Everybody in the cowsheds had been asleep when the men arrived. But Hariram’s wife woke up. She took up her lantern, and talked to them. They were dressed in the same green combat fatigues and the same kind of boots. The same kind of men who had come through two weeks ago, she assumed.

The new men said they were from Surkhet. We’re your new comrades, they said. They wanted to meet the village leader.

“My husband has been appointed the village leader,” she said. She was so proud of this. Two weeks ago, the men had come, wearing their boots and green outfits. They had gathered everyone together and told the village that they were Dalits – the oppressed. They must now fight the People’s War. Then they had told her husband he was now the village leader. She’d been so proud of him—he a humble herder, and now a commander of the entire area!
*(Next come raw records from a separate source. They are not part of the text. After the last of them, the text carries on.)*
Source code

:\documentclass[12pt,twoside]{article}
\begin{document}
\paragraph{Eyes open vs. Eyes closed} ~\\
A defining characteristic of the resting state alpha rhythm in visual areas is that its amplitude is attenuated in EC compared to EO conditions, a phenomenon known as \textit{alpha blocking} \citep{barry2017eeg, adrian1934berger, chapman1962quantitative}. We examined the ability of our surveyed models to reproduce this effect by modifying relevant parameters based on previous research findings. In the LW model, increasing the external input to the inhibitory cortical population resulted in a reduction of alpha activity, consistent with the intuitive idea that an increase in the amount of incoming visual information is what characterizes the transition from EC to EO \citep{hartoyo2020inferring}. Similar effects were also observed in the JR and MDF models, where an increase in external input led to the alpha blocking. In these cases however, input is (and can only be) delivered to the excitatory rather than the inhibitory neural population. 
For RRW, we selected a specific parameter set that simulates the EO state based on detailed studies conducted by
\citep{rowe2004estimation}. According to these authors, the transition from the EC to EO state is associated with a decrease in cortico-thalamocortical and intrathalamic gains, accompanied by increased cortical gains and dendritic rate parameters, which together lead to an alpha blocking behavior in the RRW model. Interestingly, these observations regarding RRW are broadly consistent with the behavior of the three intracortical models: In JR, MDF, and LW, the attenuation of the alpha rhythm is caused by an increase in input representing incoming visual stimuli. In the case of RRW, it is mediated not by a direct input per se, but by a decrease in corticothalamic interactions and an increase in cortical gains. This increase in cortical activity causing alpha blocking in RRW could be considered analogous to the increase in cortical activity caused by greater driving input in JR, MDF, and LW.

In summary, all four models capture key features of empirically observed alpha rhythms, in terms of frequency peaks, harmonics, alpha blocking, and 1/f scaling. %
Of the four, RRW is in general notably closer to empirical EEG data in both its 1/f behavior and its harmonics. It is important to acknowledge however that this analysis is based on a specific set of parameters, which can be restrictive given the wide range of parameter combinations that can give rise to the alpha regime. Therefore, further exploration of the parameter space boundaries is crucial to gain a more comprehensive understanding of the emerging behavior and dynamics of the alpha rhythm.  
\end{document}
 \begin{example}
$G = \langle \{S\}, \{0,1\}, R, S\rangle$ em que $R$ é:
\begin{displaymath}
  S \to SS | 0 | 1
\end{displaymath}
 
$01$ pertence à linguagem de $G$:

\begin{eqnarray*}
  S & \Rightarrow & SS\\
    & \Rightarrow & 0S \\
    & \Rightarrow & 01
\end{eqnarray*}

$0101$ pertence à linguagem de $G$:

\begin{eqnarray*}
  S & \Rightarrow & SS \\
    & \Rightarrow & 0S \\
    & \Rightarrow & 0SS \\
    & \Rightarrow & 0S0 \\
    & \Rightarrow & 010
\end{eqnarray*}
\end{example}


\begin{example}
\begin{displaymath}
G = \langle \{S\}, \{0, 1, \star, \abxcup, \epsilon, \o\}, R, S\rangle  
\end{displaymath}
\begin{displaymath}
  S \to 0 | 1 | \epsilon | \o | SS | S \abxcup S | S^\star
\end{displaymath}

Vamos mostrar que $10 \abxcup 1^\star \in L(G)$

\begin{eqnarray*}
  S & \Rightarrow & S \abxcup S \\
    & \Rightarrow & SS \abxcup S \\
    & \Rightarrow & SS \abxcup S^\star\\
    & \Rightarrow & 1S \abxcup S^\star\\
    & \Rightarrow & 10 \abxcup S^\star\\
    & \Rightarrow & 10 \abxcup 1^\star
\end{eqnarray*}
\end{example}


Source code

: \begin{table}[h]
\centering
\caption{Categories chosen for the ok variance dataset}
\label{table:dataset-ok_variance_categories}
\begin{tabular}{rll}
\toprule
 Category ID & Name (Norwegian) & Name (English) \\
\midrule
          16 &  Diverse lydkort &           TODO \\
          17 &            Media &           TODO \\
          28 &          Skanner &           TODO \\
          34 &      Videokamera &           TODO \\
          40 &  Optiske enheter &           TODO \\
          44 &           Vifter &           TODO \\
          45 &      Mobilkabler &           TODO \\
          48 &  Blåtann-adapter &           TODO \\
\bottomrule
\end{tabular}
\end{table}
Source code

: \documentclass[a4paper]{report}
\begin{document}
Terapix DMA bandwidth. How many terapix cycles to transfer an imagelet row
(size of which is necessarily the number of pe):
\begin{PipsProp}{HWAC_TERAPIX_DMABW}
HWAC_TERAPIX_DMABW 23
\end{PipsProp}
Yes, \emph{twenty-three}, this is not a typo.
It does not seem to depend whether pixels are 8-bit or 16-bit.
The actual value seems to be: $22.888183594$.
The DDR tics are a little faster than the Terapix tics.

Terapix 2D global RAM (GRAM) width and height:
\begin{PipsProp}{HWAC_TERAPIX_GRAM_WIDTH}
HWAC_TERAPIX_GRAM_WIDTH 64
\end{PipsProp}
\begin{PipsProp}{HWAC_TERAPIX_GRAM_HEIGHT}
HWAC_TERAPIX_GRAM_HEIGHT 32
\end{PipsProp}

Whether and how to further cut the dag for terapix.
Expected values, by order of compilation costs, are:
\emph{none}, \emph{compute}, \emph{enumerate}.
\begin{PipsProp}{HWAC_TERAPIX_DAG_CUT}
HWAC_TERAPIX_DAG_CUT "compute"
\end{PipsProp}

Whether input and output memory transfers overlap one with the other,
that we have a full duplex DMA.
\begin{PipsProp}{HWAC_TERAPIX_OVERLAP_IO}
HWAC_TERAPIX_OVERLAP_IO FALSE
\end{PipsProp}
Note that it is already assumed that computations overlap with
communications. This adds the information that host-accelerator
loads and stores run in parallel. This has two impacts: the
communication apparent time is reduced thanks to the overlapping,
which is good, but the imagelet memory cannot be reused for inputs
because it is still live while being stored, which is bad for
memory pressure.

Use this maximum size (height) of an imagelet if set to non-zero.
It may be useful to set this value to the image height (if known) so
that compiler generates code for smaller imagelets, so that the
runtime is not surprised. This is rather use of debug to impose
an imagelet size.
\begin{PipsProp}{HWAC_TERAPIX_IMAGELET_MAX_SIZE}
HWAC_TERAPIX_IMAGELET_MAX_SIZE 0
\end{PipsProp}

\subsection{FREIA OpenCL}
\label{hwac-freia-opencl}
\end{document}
She would take them up to the pastures so they could meet him, she offered. It was midnight, but she didn’t care. She was seduced by the boots, the green outfits, the authority of the man who asked her to show him the way. So proud, she’d been, to take part in something larger than her own life.

“She woke up my wife.” The man pauses. The listener pauses. The listener looks into the eyes of the man and realizes that the pain will never go away.

“My wife was scared. She didn’t want to go. But her sister-in-law forced her to go. Our son was watching. He pretended to be asleep, but he heard everything,” he says, his voice full of loss. How can he be angry at a dead woman? Two dead women, who went where they shouldn’t have gone?

“They were there under the water. Their jewelry was still in place – earrings, nose studs, all of it in place. I should have removed them but how can one think of such things at a time like that?” The man pauses, his eyes looking out into the horizon. The thought of the gold, which could help his two daughters now, torments him. His entire inheritance, all his material wealth, had rested on the ears of his woman. And then he’d seen that gold, still attached to her earlobes, under the water.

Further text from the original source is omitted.